Problem statement :: The records that follow should be retyped word for word.

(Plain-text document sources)
--

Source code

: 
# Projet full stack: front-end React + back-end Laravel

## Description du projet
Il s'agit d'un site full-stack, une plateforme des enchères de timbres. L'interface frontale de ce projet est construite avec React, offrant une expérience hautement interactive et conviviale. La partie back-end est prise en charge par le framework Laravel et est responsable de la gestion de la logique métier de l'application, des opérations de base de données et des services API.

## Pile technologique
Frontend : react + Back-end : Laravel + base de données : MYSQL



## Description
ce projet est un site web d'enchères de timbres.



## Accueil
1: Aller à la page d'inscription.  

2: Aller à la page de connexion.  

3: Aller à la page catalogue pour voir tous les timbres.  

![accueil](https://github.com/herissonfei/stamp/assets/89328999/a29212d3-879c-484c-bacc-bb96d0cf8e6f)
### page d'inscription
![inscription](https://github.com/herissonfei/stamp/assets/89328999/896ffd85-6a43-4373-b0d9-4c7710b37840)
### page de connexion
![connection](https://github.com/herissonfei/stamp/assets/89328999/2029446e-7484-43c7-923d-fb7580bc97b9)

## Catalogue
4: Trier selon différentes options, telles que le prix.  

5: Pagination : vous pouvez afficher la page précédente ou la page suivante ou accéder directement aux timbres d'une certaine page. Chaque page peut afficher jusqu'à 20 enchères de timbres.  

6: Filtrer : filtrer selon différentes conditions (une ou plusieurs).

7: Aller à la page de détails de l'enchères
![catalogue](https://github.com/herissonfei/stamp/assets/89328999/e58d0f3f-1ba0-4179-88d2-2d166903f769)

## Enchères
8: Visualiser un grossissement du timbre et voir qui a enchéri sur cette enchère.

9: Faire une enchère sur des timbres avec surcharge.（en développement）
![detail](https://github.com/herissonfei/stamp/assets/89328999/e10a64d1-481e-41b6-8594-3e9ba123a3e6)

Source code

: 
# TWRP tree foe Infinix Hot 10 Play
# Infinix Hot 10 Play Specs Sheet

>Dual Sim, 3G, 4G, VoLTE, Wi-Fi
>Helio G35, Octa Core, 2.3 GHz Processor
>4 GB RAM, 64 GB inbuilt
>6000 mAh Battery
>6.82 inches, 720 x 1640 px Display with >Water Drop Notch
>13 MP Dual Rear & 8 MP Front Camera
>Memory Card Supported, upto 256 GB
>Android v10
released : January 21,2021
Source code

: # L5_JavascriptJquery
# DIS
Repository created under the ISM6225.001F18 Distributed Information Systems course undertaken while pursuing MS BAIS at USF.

--

Answer ::
Source code

: 
# Projet full stack: front-end React + back-end Laravel

## Description du projet
Il s'agit d'un site full-stack, une plateforme des enchères de timbres. L'interface frontale de ce projet est construite avec React, offrant une expérience hautement interactive et conviviale. La partie back-end est prise en charge par le framework Laravel et est responsable de la gestion de la logique métier de l'application, des opérations de base de données et des services API.

## Pile technologique
Frontend : react + Back-end : Laravel + base de données : MYSQL



## Description
ce projet est un site web d'enchères de timbres.



## Accueil
1: Aller à la page d'inscription.  

2: Aller à la page de connexion.  

3: Aller à la page catalogue pour voir tous les timbres.  

![accueil](https://github.com/herissonfei/stamp/assets/89328999/a29212d3-879c-484c-bacc-bb96d0cf8e6f)
### page d'inscription
![inscription](https://github.com/herissonfei/stamp/assets/89328999/896ffd85-6a43-4373-b0d9-4c7710b37840)
### page de connexion
![connection](https://github.com/herissonfei/stamp/assets/89328999/2029446e-7484-43c7-923d-fb7580bc97b9)

## Catalogue
4: Trier selon différentes options, telles que le prix.  

5: Pagination : vous pouvez afficher la page précédente ou la page suivante ou accéder directement aux timbres d'une certaine page. Chaque page peut afficher jusqu'à 20 enchères de timbres.  

6: Filtrer : filtrer selon différentes conditions (une ou plusieurs).

7: Aller à la page de détails de l'enchères
![catalogue](https://github.com/herissonfei/stamp/assets/89328999/e58d0f3f-1ba0-4179-88d2-2d166903f769)

## Enchères
8: Visualiser un grossissement du timbre et voir qui a enchéri sur cette enchère.

9: Faire une enchère sur des timbres avec surcharge.（en développement）
![detail](https://github.com/herissonfei/stamp/assets/89328999/e10a64d1-481e-41b6-8594-3e9ba123a3e6)

Source code

: 
# TWRP tree foe Infinix Hot 10 Play
# Infinix Hot 10 Play Specs Sheet

>Dual Sim, 3G, 4G, VoLTE, Wi-Fi
>Helio G35, Octa Core, 2.3 GHz Processor
>4 GB RAM, 64 GB inbuilt
>6000 mAh Battery
>6.82 inches, 720 x 1640 px Display with >Water Drop Notch
>13 MP Dual Rear & 8 MP Front Camera
>Memory Card Supported, upto 256 GB
>Android v10
released : January 21,2021
Source code

: # L5_JavascriptJquery
# DIS
Repository created under the ISM6225.001F18 Distributed Information Systems course undertaken while pursuing MS BAIS at USF.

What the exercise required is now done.